That propulsive groove drives many songs on the new album, and can even make drums superfluous. “Even the ballads have to be supported by eighth notes,” Tashian says.
The project was almost entirely tracked at Royal Plum, mainly by multi-instrumentalist Tashian, who laid down as many as six acoustic guitars on the songs. There are guests, too: Buddy Miller on baritone guitar and octave mandolin; Russ Pahl, who has worked with Sturgill Simpson, Yola and Tyler Childers, on pedal steel; and Sarah Buxton, whose credits include Miranda Lambert, Kenny Rogers and Keith Urban, on background vocals. This being Music City, talent is often just a stone’s throw away.
Keeping the Crowd in a Billy Joel State of Mind
“My neighbor, Mike Poole (Robert Plant, Shawn Colvin, Patty Griffin.) helped me a tremendous amount,” Tashian notes. “He mixed it, and he would tell me I needed a guitar here or an organ there. Night After Night was mastered by Pete Lyman at his Infrasonic facility.
“Paul would also pop his head in from time to time,” Tashian adds, “and he’d say, ‘You’ve got to think that line over again,’ or, ‘Why are you playing this song so slow?’ One time, I was doing ‘One Tear Fell’ and he said [adopting an English accent] ‘It’s positively funereal!’”
AT HOME AT ROYAL PLUM
Royal Plum is equipped with Pro Tools and a collection of Universal Audio interfaces, clocked by Burl Bomber converters. “I have some Vintec Neves, some Shadow Hills 500 Series modules and Inward Connections compressors,” Tashian says. “One thing I really like is the Warm Audio LA2-A copy, the WA2-A. I’ve been playing bass and doing vocals through that.”

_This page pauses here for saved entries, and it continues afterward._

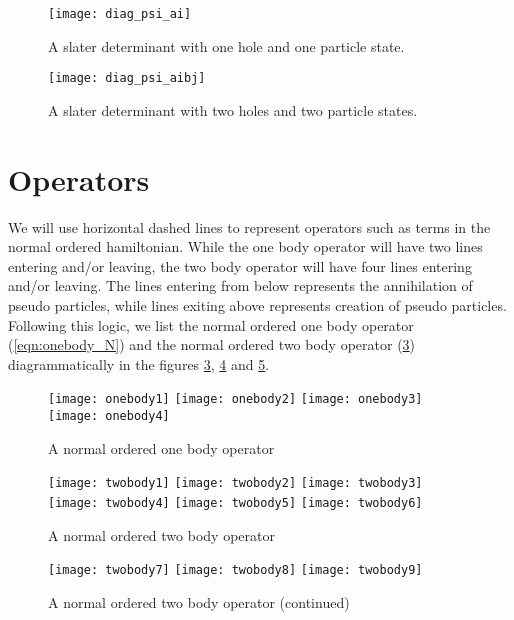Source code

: \begin{figure}[p]
    \centering
    \texttt{[image: diag\_psi\_ai]}
    \caption{A slater determinant with one hole and one particle state.}
    \label{fig:diag_psi_ai}
\end{figure}

\begin{figure}[p]
    \centering
    \texttt{[image: diag\_psi\_aibj]}
    \caption{A slater determinant with two holes and two particle states.}
    \label{fig:diag_psi_aibj}
\end{figure}

\section{Operators}

We will use horizontal dashed lines to represent operators such as terms in the normal ordered hamiltonian. While the one body operator will have two lines entering and/or leaving, the two body operator will have four lines entering and/or leaving. The lines entering from below represents the annihilation of pseudo particles, while lines exiting above represents creation of pseudo particles. Following this logic, we list the normal ordered one body operator (\ref{eqn:onebody_N}) and the normal ordered two body operator (\ref{fig:onebody}) diagrammatically in the figures \ref{fig:onebody}, \ref{fig:twobody1} and \ref{fig:twobody2}.

\begin{figure}[p]
    \centering
    \texttt{[image: onebody1]}
    \texttt{[image: onebody2]}
    \texttt{[image: onebody3]}
    \texttt{[image: onebody4]}
    \caption{A normal ordered one body operator}
    \label{fig:onebody}
\end{figure}

\begin{figure}[p]
    \centering
    \texttt{[image: twobody1]}
    \texttt{[image: twobody2]}
    \texttt{[image: twobody3]}
    \texttt{[image: twobody4]}
    \texttt{[image: twobody5]}
    \texttt{[image: twobody6]}
    \caption{A normal ordered two body operator}
    \label{fig:twobody1}
\end{figure}

\begin{figure}[p]
    \centering
    \texttt{[image: twobody7]}
    \texttt{[image: twobody8]}
    \texttt{[image: twobody9]}
    \caption{A normal ordered two body operator (continued)}
    \label{fig:twobody2}
\end{figure}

As for transducers, “I have a little Neumann mic, a Soundelux 251 that Paul gave me, and a few Beyer ribbon mics. I have a Gefell condenser mic that’s nice for guitars. Mostly, other than that, it’s [Shure] 57s and 58s, which is what I use on the drums. I’d like to get a Coles drum overhead; right now, I have a Cascade.”
To add a little flavor, Tashian has a few choice goodies, including a Space Echo and a variety of Chase Bliss stompboxes. “I have the Chase Bliss CXM 1978 reverb sitting on my desk. It has a balance mode, so you can use it as an insert.”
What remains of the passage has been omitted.